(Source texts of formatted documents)
------------------------------------------------

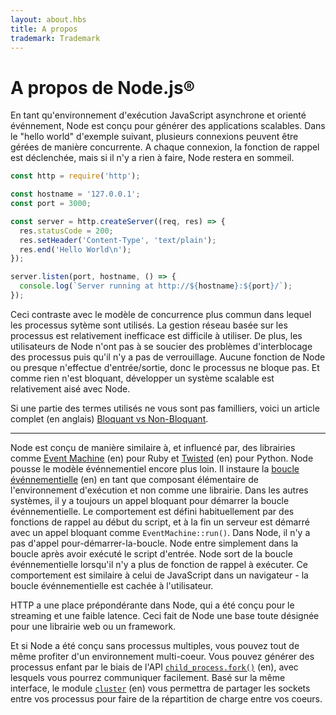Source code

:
```yaml
---
layout: about.hbs
title: A propos
trademark: Trademark
---
```

# A propos de Node.js&reg;

En tant qu'environnement d'exécution JavaScript asynchrone et orienté événnement, Node est conçu
pour générer des applications scalables. Dans le "hello world" d'exemple
suivant, plusieurs connexions peuvent être gérées de manière concurrente.
A chaque connexion, la fonction de rappel est déclenchée, mais si il n'y a rien à faire, Node restera en sommeil.                                                                   

```javascript
const http = require('http');

const hostname = '127.0.0.1';
const port = 3000;

const server = http.createServer((req, res) => {
  res.statusCode = 200;
  res.setHeader('Content-Type', 'text/plain');
  res.end('Hello World\n');
});

server.listen(port, hostname, () => {
  console.log(`Server running at http://${hostname}:${port}/`);
});
```

Ceci contraste avec le modèle de concurrence plus commun dans lequel les processus sytème
sont utilisés. La gestion réseau basée sur les processus est relativement
inefficace est difficile à utiliser. De plus, les utilisateurs de Node n'ont pas à se soucier des problèmes d'interblocage des processus
puis qu'il n'y a pas de verrouillage. Aucune fonction de Node ou presque
n'effectue d'entrée/sortie, donc le processus ne bloque pas. Et comme rien
n'est bloquant, développer un système scalable est relativement aisé avec Node.

Si une partie des termes utilisés ne vous sont pas familliers, voici
un article complet (en anglais) [Bloquant vs Non-Bloquant][].

---

Node est conçu de manière similaire à, et influencé par, des 
librairies comme [Event Machine][] (en) pour Ruby et [Twisted][] (en) pour Python.
Node pousse le modèle événnementiel encore plus loin. Il instaure la
[boucle événnementielle][] (en) en tant que composant élémentaire de l'environnement d'exécution
et non comme une librairie. Dans les autres systèmes, il y a toujours
un appel bloquant pour démarrer la boucle événnementielle.
Le comportement est défini habituellement par des fonctions de rappel au
début du script, et à la fin un serveur est démarré avec un appel bloquant 
comme `EventMachine::run()`. Dans Node, il n'y a pas d'appel pour-démarrer-la-boucle.
Node entre simplement dans la boucle après avoir exécuté le script d'entrée.
Node sort de la boucle événnementielle lorsqu'il n'y a plus de fonction
de rappel à exécuter. Ce comportement est similaire à celui de JavaScript
dans un navigateur - la boucle événnementielle est cachée à l'utilisateur.

HTTP a une place prépondérante dans Node, qui a été conçu pour le streaming
et une faible latence. Ceci fait de Node une base toute désignée pour une librairie web ou un framework.

Et si Node a été conçu sans processus multiples, vous pouvez tout de même
profiter d'un environnement multi-coeur. Vous pouvez générer des processus 
enfant par le biais de l'API [`child_process.fork()`][] (en), avec lesquels 
vous pourrez communiquer facilement. Basé sur la même interface, le 
 module
 [`cluster`][] (en) vous permettra de partager les sockets entre vos processus
 pour faire de la répartition de charge entre vos coeurs.

[Bloquant vs Non-Bloquant]: https://nodejs.org/en/docs/guides/blocking-vs-non-blocking/
[`child_process.fork()`]: https://nodejs.org/api/child_process.html#child_process_child_process_fork_modulepath_args_options
[`cluster`]: https://nodejs.org/api/cluster.html
[boucle événnementielle]: https://nodejs.org/en/docs/guides/event-loop-timers-and-nexttick/
[Event Machine]: http://rubyeventmachine.com/
[Twisted]: http://twistedmatrix.com/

------------------------------------------------

Exercise directions = Print out the entries above word for word from the first line to the line containing "pour générer des", both included, omitting the pictures.

Exercise response =
Source code

:
```yaml
---
layout: about.hbs
title: A propos
trademark: Trademark
---
```

# A propos de Node.js&reg;

En tant qu'environnement d'exécution JavaScript asynchrone et orienté événnement, Node est conçu
pour générer des applications scalables. Dans le "hello world" d'exemple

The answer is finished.